The data
::::::::::
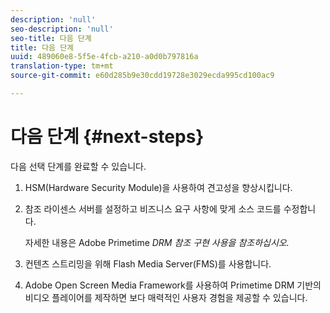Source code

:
 ```yaml
---
description: 'null'
seo-description: 'null'
seo-title: 다음 단계
title: 다음 단계
uuid: 489060e8-5f5e-4fcb-a210-a0d0b797816a
translation-type: tm+mt
source-git-commit: e60d285b9e30cdd19728e3029ecda995cd100ac9

---
```



# 다음 단계 {#next-steps}

다음 선택 단계를 완료할 수 있습니다.
1. HSM(Hardware Security Module)을 사용하여 견고성을 향상시킵니다.
1. 참조 라이센스 서버를 설정하고 비즈니스 요구 사항에 맞게 소스 코드를 수정합니다.

   자세한 내용은 Adobe Primetime *DRM 참조 구현 사용을 참조하십시오.*
1. 컨텐츠 스트리밍을 위해 Flash Media Server(FMS)를 사용합니다.
1. Adobe Open Screen Media Framework를 사용하여 Primetime DRM 기반의 비디오 플레이어를 제작하면 보다 매력적인 사용자 경험을 제공할 수 있습니다.
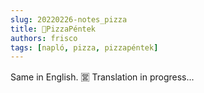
 ```yaml
---
slug: 20220226-notes_pizza
title: 🍕PizzaPéntek
authors: frisco
tags: [napló, pizza, pizzapéntek]
---
```


Same in English.
🈺 Translation in progress...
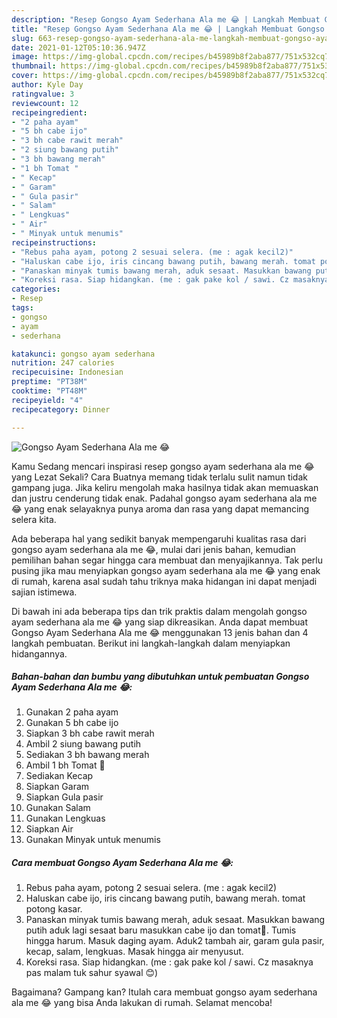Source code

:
 ```yaml
---
description: "Resep Gongso Ayam Sederhana Ala me 😂 | Langkah Membuat Gongso Ayam Sederhana Ala me 😂 Yang Sedap"
title: "Resep Gongso Ayam Sederhana Ala me 😂 | Langkah Membuat Gongso Ayam Sederhana Ala me 😂 Yang Sedap"
slug: 663-resep-gongso-ayam-sederhana-ala-me-langkah-membuat-gongso-ayam-sederhana-ala-me-yang-sedap
date: 2021-01-12T05:10:36.947Z
image: https://img-global.cpcdn.com/recipes/b45989b8f2aba877/751x532cq70/gongso-ayam-sederhana-ala-me-😂-foto-resep-utama.jpg
thumbnail: https://img-global.cpcdn.com/recipes/b45989b8f2aba877/751x532cq70/gongso-ayam-sederhana-ala-me-😂-foto-resep-utama.jpg
cover: https://img-global.cpcdn.com/recipes/b45989b8f2aba877/751x532cq70/gongso-ayam-sederhana-ala-me-😂-foto-resep-utama.jpg
author: Kyle Day
ratingvalue: 3
reviewcount: 12
recipeingredient:
- "2 paha ayam"
- "5 bh cabe ijo"
- "3 bh cabe rawit merah"
- "2 siung bawang putih"
- "3 bh bawang merah"
- "1 bh Tomat "
- " Kecap"
- " Garam"
- " Gula pasir"
- " Salam"
- " Lengkuas"
- " Air"
- " Minyak untuk menumis"
recipeinstructions:
- "Rebus paha ayam, potong 2 sesuai selera. (me : agak kecil2)"
- "Haluskan cabe ijo, iris cincang bawang putih, bawang merah. tomat potong kasar."
- "Panaskan minyak tumis bawang merah, aduk sesaat. Masukkan bawang putih aduk lagi sesaat baru masukkan cabe ijo dan tomat🍅. Tumis hingga harum. Masuk daging ayam. Aduk2 tambah air, garam gula pasir, kecap, salam, lengkuas. Masak hingga air menyusut."
- "Koreksi rasa. Siap hidangkan. (me : gak pake kol / sawi. Cz masaknya pas malam tuk sahur syawal 😊)"
categories:
- Resep
tags:
- gongso
- ayam
- sederhana

katakunci: gongso ayam sederhana 
nutrition: 247 calories
recipecuisine: Indonesian
preptime: "PT38M"
cooktime: "PT48M"
recipeyield: "4"
recipecategory: Dinner

---
```



![Gongso Ayam Sederhana Ala me 😂](https://img-global.cpcdn.com/recipes/b45989b8f2aba877/751x532cq70/gongso-ayam-sederhana-ala-me-😂-foto-resep-utama.jpg)

Kamu Sedang mencari inspirasi resep gongso ayam sederhana ala me 😂 yang Lezat Sekali? Cara Buatnya memang tidak terlalu sulit namun tidak gampang juga. Jika keliru mengolah maka hasilnya tidak akan memuaskan dan justru cenderung tidak enak. Padahal gongso ayam sederhana ala me 😂 yang enak selayaknya punya aroma dan rasa yang dapat memancing selera kita.



Ada beberapa hal yang sedikit banyak mempengaruhi kualitas rasa dari gongso ayam sederhana ala me 😂, mulai dari jenis bahan, kemudian pemilihan bahan segar hingga cara membuat dan menyajikannya. Tak perlu pusing jika mau menyiapkan gongso ayam sederhana ala me 😂 yang enak di rumah, karena asal sudah tahu triknya maka hidangan ini dapat menjadi sajian istimewa.


Di bawah ini ada beberapa tips dan trik praktis dalam mengolah gongso ayam sederhana ala me 😂 yang siap dikreasikan. Anda dapat membuat Gongso Ayam Sederhana Ala me 😂 menggunakan 13 jenis bahan dan 4 langkah pembuatan. Berikut ini langkah-langkah dalam menyiapkan hidangannya.

<!--inarticleads1-->

##### Bahan-bahan dan bumbu yang dibutuhkan untuk pembuatan Gongso Ayam Sederhana Ala me 😂:

1. Gunakan 2 paha ayam
1. Gunakan 5 bh cabe ijo
1. Siapkan 3 bh cabe rawit merah
1. Ambil 2 siung bawang putih
1. Sediakan 3 bh bawang merah
1. Ambil 1 bh Tomat 🍅
1. Sediakan  Kecap
1. Siapkan  Garam
1. Siapkan  Gula pasir
1. Gunakan  Salam
1. Gunakan  Lengkuas
1. Siapkan  Air
1. Gunakan  Minyak untuk menumis




<!--inarticleads2-->

##### Cara membuat Gongso Ayam Sederhana Ala me 😂:

1. Rebus paha ayam, potong 2 sesuai selera. (me : agak kecil2)
1. Haluskan cabe ijo, iris cincang bawang putih, bawang merah. tomat potong kasar.
1. Panaskan minyak tumis bawang merah, aduk sesaat. Masukkan bawang putih aduk lagi sesaat baru masukkan cabe ijo dan tomat🍅. Tumis hingga harum. Masuk daging ayam. Aduk2 tambah air, garam gula pasir, kecap, salam, lengkuas. Masak hingga air menyusut.
1. Koreksi rasa. Siap hidangkan. (me : gak pake kol / sawi. Cz masaknya pas malam tuk sahur syawal 😊)




Bagaimana? Gampang kan? Itulah cara membuat gongso ayam sederhana ala me 😂 yang bisa Anda lakukan di rumah. Selamat mencoba!
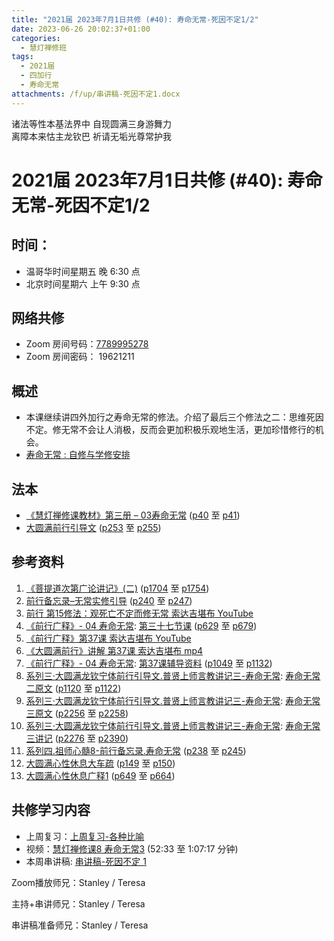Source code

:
 ```yaml
---
title: "2021届 2023年7月1日共修 (#40): 寿命无常-死因不定1/2"
date: 2023-06-26 20:02:37+01:00
categories:
  - 慧灯禅修班
tags:
  - 2021届
  - 四加行
  - 寿命无常
attachments: /f/up/串讲稿-死因不定1.docx
---
```

<!--StartFragment-->

诸法等性本基法界中 自现圆满三身游舞力\
离障本来怙主龙钦巴 祈请无垢光尊常护我

# 2021届 2023年7月1日共修 (#40): 寿命无常-死因不定1/2

<!--EndFragment-->

## 时间：

* 温哥华时间星期五 晚 6:30 点
* 北京时间星期六 上午 9:30 点

## 网络共修

* Zoom 房间号码：[7789995278](https://us02web.zoom.us/j/7789995278?pwd=VjZmbWJFY2k2K0E5RVB2cTNIQmhqUT09)
* Zoom 房间密码： 19621211

## 概述

* 本课继续讲四外加行之寿命无常的修法。介绍了最后三个修法之二：思维死因不定。修无常不会让人消极，反而会更加积极乐观地生活，更加珍惜修行的机会。
* [寿命无常 : 自修与学修安排](https://fohuifayu.com/index.php/huideng-jiangtang/chanxiuke/zen-03/8653-zen03-smwc?title=)

## 法本

* [《慧灯禅修课教材》第三册 – 03寿命无常](https://huidengchanxiu.net/books/b3/3-03) ([p40](https://huidengchanxiu.net/books/b3/3-03/#p40) 至 [p41](https://huidengchanxiu.net/books/b3/3-03/#p41))
* [大圆满前行引导文](https://huidengchanxiu.net/books/dymqx) ([p253](https://huidengchanxiu.net/books/dymqx/#p253) 至 [p255](https://huidengchanxiu.net/books/dymqx/#p255))

## 参考资料

1. [《菩提道次第广论讲记》(二)](https://huidengchanxiu.net/refs/ptdcdgl/2) ([p1704](https://huidengchanxiu.net/refs/ptdcdgl/2/#p1704) 至 [p1754](https://huidengchanxiu.net/refs/ptdcdgl/2/#p1754))
2. [前行备忘录–无常实修引导](https://huidengchanxiu.net/refs/qxbwl/qxxl4-02wc) ([p240](https://huidengchanxiu.net/refs/qxbwl/qxxl4-02wc/#p240) 至 [p247](https://huidengchanxiu.net/refs/qxbwl/qxxl4-02wc/#p247))
3. [前行 第15修法：观死亡不定而修无常 索达吉堪布 YouTube](https://www.youtube.com/watch?v=eeU9aWxVBnc)
4. [《前行广释》- 04 寿命无常](https://huidengchanxiu.net/refs/qxgs/qxgs-04wc): [](https://huidengchanxiu.net/refs/qxgs/qxgs-04wc/#%E7%AC%AC%E4%B8%89%E5%8D%81%E4%BA%8C%E8%8A%82%E8%AF%BE)[第三十七节课](https://huidengchanxiu.net/refs/qxgs/qxgs-04wc/#%E7%AC%AC%E4%B8%89%E5%8D%81%E4%B8%83%E8%8A%82%E8%AF%BE) ([p629](https://huidengchanxiu.net/refs/qxgs/qxgs-04wc/#p629) 至 [p679](https://huidengchanxiu.net/refs/qxgs/qxgs-04wc/#p679))
5. [《前行广释》第37课 索达吉堪布 YouTube](https://www.youtube.com/watch?v=TRZipI3CE3o&list=PLAnEIprIVklfWTKX6X1gI9eR_phiB8B4b&index=38)
6. [《大圆满前行》讲解 第37课 索达吉堪布 mp4](http://huidengchanxiu.net/jmy/007-%E5%A4%A7%E5%9C%86%E6%BB%A1%E5%89%8D%E8%A1%8C%E5%B9%BF%E9%87%8A/007-%E5%89%8D%E8%A1%8C%E5%B9%BF%E9%87%8A%E8%A7%86%E9%A2%91/%e3%80%8a%e5%a4%a7%e5%9c%86%e6%bb%a1%e5%89%8d%e8%a1%8c%e3%80%8b%e8%ae%b2%e8%a7%a3%e7%ac%ac37%e8%af%be.mp4)
7. [《前行广释》- 04 寿命无常](https://huidengchanxiu.net/refs/qxgs/fudao/qxgsfd-04wc): [第37课辅导资料](https://huidengchanxiu.net/refs/qxgs/fudao/qxgsfd-04wc/#%E5%89%8D%E8%A1%8C%E5%B9%BF%E9%87%8A%E7%AC%AC37%E8%AF%BE%E8%BE%85%E5%AF%BC%E8%B5%84%E6%96%99) ([p1049](https://huidengchanxiu.net/refs/qxgs/fudao/qxgsfd-04wc/#p1049) 至 [p1132](https://huidengchanxiu.net/refs/qxgs/fudao/qxgsfd-04wc/#p1132))
8. [系列三·大圆满龙钦宁体前行引导文.普贤上师言教讲记三-寿命无常](https://huidengchanxiu.net/refs/xmfw/s3-ydw3-smwc): [寿命无常二原文](https://huidengchanxiu.net/refs/xmfw/s3-ydw3-smwc/#%E5%AF%BF%E5%91%BD%E6%97%A0%E5%B8%B8%E4%BA%8C%E5%8E%9F%E6%96%87) ([p1120](https://huidengchanxiu.net/refs/xmfw/s3-ydw3-smwc/#p1120) 至 [p1122](https://huidengchanxiu.net/refs/xmfw/s3-ydw3-smwc/#p1122))
9. [系列三·大圆满龙钦宁体前行引导文.普贤上师言教讲记三-寿命无常](https://huidengchanxiu.net/refs/xmfw/s3-ydw3-smwc): [寿命无常三原文](https://huidengchanxiu.net/refs/xmfw/s3-ydw3-smwc/#%E5%AF%BF%E5%91%BD%E6%97%A0%E5%B8%B8%E4%B8%89%E5%8E%9F%E6%96%87) ([p2256](https://huidengchanxiu.net/refs/xmfw/s3-ydw3-smwc/#p2256) 至 [p2258](https://huidengchanxiu.net/refs/xmfw/s3-ydw3-smwc/#p2258))
10. [系列三·大圆满龙钦宁体前行引导文.普贤上师言教讲记三-寿命无常](https://huidengchanxiu.net/refs/xmfw/s3-ydw3-smwc): [寿命无常三讲记](https://huidengchanxiu.net/refs/xmfw/s3-ydw3-smwc/#%E5%AF%BF%E5%91%BD%E6%97%A0%E5%B8%B8%E4%B8%89%E8%AE%B2%E8%AE%B0) ([p2276](https://huidengchanxiu.net/refs/xmfw/s3-ydw3-smwc/#p2276) 至 [p2390](https://huidengchanxiu.net/refs/xmfw/s3-ydw3-smwc/#p2390))
11. [系列四.祖师心髓8-前行备忘录.寿命无常](https://huidengchanxiu.net/refs/xmfw/s4-zsxs8-qxbwl-smwc) ([p238](https://huidengchanxiu.net/refs/xmfw/s4-zsxs8-qxbwl-smwc/#p238) 至 [p245](https://huidengchanxiu.net/refs/xmfw/s4-zsxs8-qxbwl-smwc/#p245))
12. [大圆满心性休息大车疏](https://huidengchanxiu.net/refs/dymxxxx/dymxxxx-dcs) ([p149](https://huidengchanxiu.net/refs/dymxxxx/dymxxxx-dcs/#p149) 至 [p150](https://huidengchanxiu.net/refs/dymxxxx/dymxxxx-dcs/#p150))
13. [大圆满心性休息广释1](https://huidengchanxiu.net/refs/dymxxxx/dymxxxx-gs1) ([p649](https://huidengchanxiu.net/refs/dymxxxx/dymxxxx-gs1/#p649) 至 [p664](https://huidengchanxiu.net/refs/dymxxxx/dymxxxx-gs1/#p664))

## **共修学习内容**

* 上周复习：[上周复习-各种比喻](/f/up/上周复习-各种比喻.docx)
* 视频：[](https://fohuifayu.com/index.php/huideng-jiangtang/chanxiuke/zen-03/658-l15076)[慧灯禅修课8 寿命无常3](https://fohuifayu.com/index.php/huideng-jiangtang/chanxiuke/zen-03/659-l15077) (52:33 至 1:07:17 分钟)
* 本周串讲稿: [](https://www.huidengvan.com/f/up/%E4%B8%B2%E8%AE%B2%E7%A8%BF-%E5%90%84%E7%A7%8D%E6%AF%94%E5%96%BB1.docx)[串讲稿-死因不定 1](/f/up/串讲稿-死因不定1.docx)

Zoom播放师兄：Stanley / Teresa

主持+串讲师兄：Stanley / Teresa

串讲稿准备师兄：Stanley / Teresa

<!--EndFragment-->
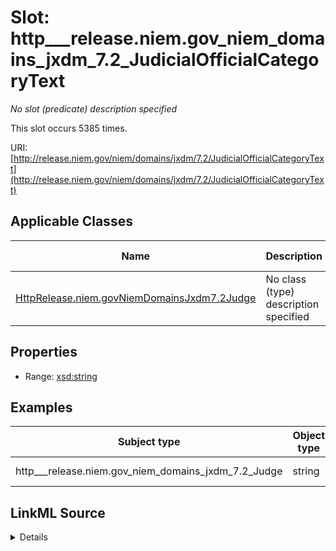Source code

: 

# Slot: http___release.niem.gov_niem_domains_jxdm_7.2_JudicialOfficialCategoryText


_No slot (predicate) description specified_






This slot occurs 5385 times.


URI: [http://release.niem.gov/niem/domains/jxdm/7.2/JudicialOfficialCategoryText](http://release.niem.gov/niem/domains/jxdm/7.2/JudicialOfficialCategoryText)



<!-- no inheritance hierarchy -->





## Applicable Classes

| Name | Description | Modifies Slot |
| --- | --- | --- |
| [HttpRelease.niem.govNiemDomainsJxdm7.2Judge](../classes/HttpRelease.niem.govNiemDomainsJxdm7.2Judge.md) | No class (type) description specified |  yes  |







## Properties

* Range: [xsd:string](http://www.w3.org/2001/XMLSchema#string)






## Examples

| Subject type | Object type | Example subject | Example object | Occurrences |
| --- | --- | --- | --- | --- |
| http___release.niem.gov_niem_domains_jxdm_7.2_Judge | string | scales:/JudgeEntity/SJ000002 | FJC Judge | 5385 |




## LinkML Source

<details>

```yaml
name: http___release.niem.gov_niem_domains_jxdm_7.2_JudicialOfficialCategoryText
annotations:
  count:
    tag: count
    value: 5385
description: No slot (predicate) description specified
examples:
- object:
    example_object: FJC Judge
    example_object_type: string
    example_predicate: http://release.niem.gov/niem/domains/jxdm/7.2/JudicialOfficialCategoryText
    example_subject: scales:/JudgeEntity/SJ000002
    example_subject_type: http___release.niem.gov_niem_domains_jxdm_7.2_Judge
from_schema: scales-kg
rank: 1000
slot_uri: http://release.niem.gov/niem/domains/jxdm/7.2/JudicialOfficialCategoryText
alias: http___release.niem.gov_niem_domains_jxdm_7.2_JudicialOfficialCategoryText
domain_of:
- http___release.niem.gov_niem_domains_jxdm_7.2_Judge
range: string

```
</details>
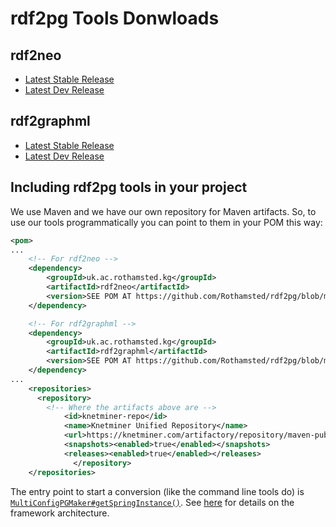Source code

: [WARNING]: # (Downloads.md is auto-generated from Downloads_template.md. DO NOT CHANGE the former!)

# rdf2pg Tools Donwloads

## rdf2neo

* [Latest Stable Release](%rdf2neoRel%)
* [Latest Dev Release](%rdf2neoSnap%)

## rdf2graphml

* [Latest Stable Release](%rdf2graphmlRel%)
* [Latest Dev Release](%rdf2graphmlSnap%)

## Including rdf2pg tools in your project

We use Maven and we have our own repository for Maven artifacts. So, to use our tools 
programmatically you can point to them in your POM this way:

```xml
<pom>
...
	<!-- For rdf2neo -->
	<dependency>
		<groupId>uk.ac.rothamsted.kg</groupId>
		<artifactId>rdf2neo</artifactId>
		<version>SEE POM AT https://github.com/Rothamsted/rdf2pg/blob/master/rdf2neo/pom.xml</version>
	</dependency>

	<!-- For rdf2graphml -->
	<dependency>
		<groupId>uk.ac.rothamsted.kg</groupId>
		<artifactId>rdf2graphml</artifactId>
		<version>SEE POM AT https://github.com/Rothamsted/rdf2pg/blob/master/rdf2neo/pom.xml</version>
	</dependency>
...
	<repositories>
	  <repository>
	  	<!-- Where the artifacts above are -->
			<id>knetminer-repo</id>
			<name>Knetminer Unified Repository</name>
			<url>https://knetminer.com/artifactory/repository/maven-public</url>
			<snapshots><enabled>true</enabled></snapshots>
			<releases><enabled>true</enabled></releases>
			  </repository>
	</repositories>	
```

The entry point to start a conversion (like the command line tools do) is 
[`MultiConfigPGMaker#getSpringInstance()`](TODO). See [here][10] for details on the framework
architecture.

[10]: https://github.com/Rothamsted/rdf2pg/wiki/rdf2pg-Architecture

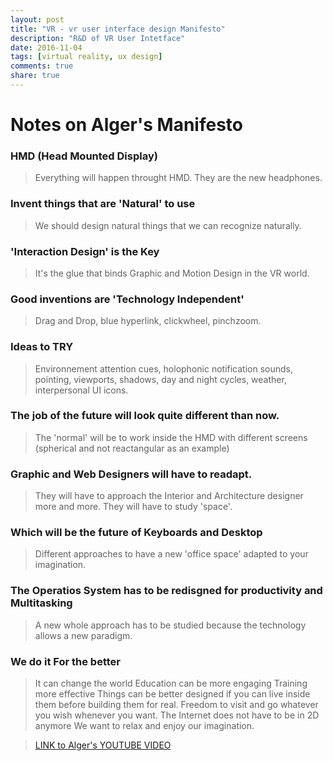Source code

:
 ```yaml
---
layout: post
title: "VR - vr user interface design Manifesto"
description: "R&D of VR User Intetface"
date: 2016-11-04
tags: [virtual reality, ux design]
comments: true
share: true
---
```


# Notes on Alger's Manifesto 
### HMD (Head Mounted Display) 
> Everything will happen throught HMD. They are the new headphones.

### Invent things that are 'Natural' to use
> We should design natural things that we can recognize naturally.

### 'Interaction Design' is the Key
> It's the glue that binds Graphic and Motion Design in the VR world.

### Good inventions are 'Technology Independent'
> Drag and Drop, blue hyperlink, clickwheel, pinchzoom.

### Ideas to TRY
> Environnement attention cues, holophonic notification sounds, pointing,
viewports, shadows, day and night cycles, weather, interpersonal UI icons.

### The job of the future will look quite different than now. 
> The 'normal' will be to work inside the HMD with different screens (spherical and not reactangular as an example)

### Graphic and Web Designers will have to readapt.
> They will have to approach the Interior and Architecture designer more and more. They will have to study 'space'.

### Which will be the future of Keyboards and Desktop
> Different approaches to have a new 'office space' adapted to your imagination.

### The Operatios System has to be redisgned for productivity and Multitasking
> A new whole approach has to be studied because the technology allows a new paradigm.

### We do it For the better
> It can change the world
> Education can be more engaging
> Training more effective
> Things can be better designed if you can live inside them before building them for real.
> Freedom to visit and go whatever you wish whenever you want.
> The Internet does not have to be in 2D anymore
> We want to relax and enjoy our imagination.

>[LINK to Alger's YOUTUBE VIDEO ](https://www.youtube.com/watch?v=n3b8hZ5NV2E) 

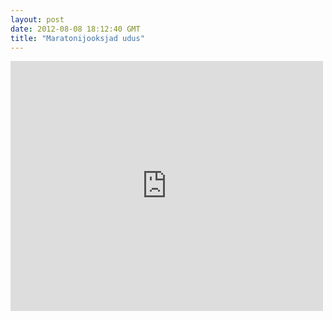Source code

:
 ```yaml
---
layout: post
date: 2012-08-08 18:12:40 GMT
title: "Maratonijooksjad udus"
---
```

&#13;
<p><iframe frameborder="0" height="400" src="http://player.vimeo.com/video/26333937" width="500"></iframe></p> 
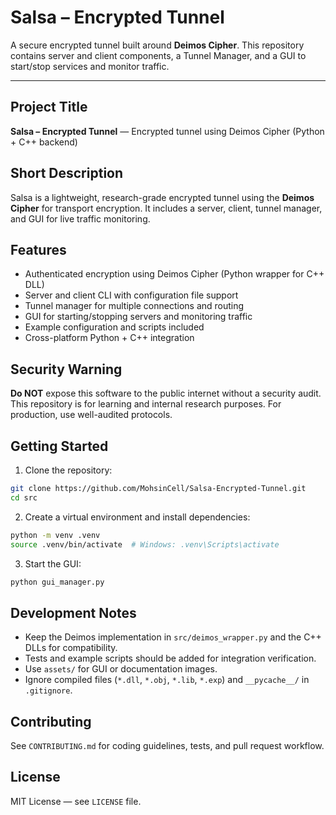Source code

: # Salsa – Encrypted Tunnel

A secure encrypted tunnel built around **Deimos Cipher**. This repository contains server and client components, a Tunnel Manager, and a GUI to start/stop services and monitor traffic.

---

## Project Title

**Salsa – Encrypted Tunnel** — Encrypted tunnel using Deimos Cipher (Python + C++ backend)

## Short Description

Salsa is a lightweight, research-grade encrypted tunnel using the **Deimos Cipher** for transport encryption. It includes a server, client, tunnel manager, and GUI for live traffic monitoring.

## Features

* Authenticated encryption using Deimos Cipher (Python wrapper for C++ DLL)
* Server and client CLI with configuration file support
* Tunnel manager for multiple connections and routing
* GUI for starting/stopping servers and monitoring traffic
* Example configuration and scripts included
* Cross-platform Python + C++ integration

## Security Warning

**Do NOT** expose this software to the public internet without a security audit. This repository is for learning and internal research purposes. For production, use well-audited protocols.

## Getting Started

1. Clone the repository:

```bash
git clone https://github.com/MohsinCell/Salsa-Encrypted-Tunnel.git
cd src
```

2. Create a virtual environment and install dependencies:

```bash
python -m venv .venv
source .venv/bin/activate  # Windows: .venv\Scripts\activate
```
3. Start the GUI:

```bash
python gui_manager.py
```

## Development Notes

* Keep the Deimos implementation in `src/deimos_wrapper.py` and the C++ DLLs for compatibility.
* Tests and example scripts should be added for integration verification.
* Use `assets/` for GUI or documentation images.
* Ignore compiled files (`*.dll`, `*.obj`, `*.lib`, `*.exp`) and `__pycache__/` in `.gitignore`.

## Contributing

See `CONTRIBUTING.md` for coding guidelines, tests, and pull request workflow.

## License

MIT License — see `LICENSE` file.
::::::::::
Task objective
Go through the entries above and report how many lines hold the word "iris". Nothing but the number is needed.

Task result
2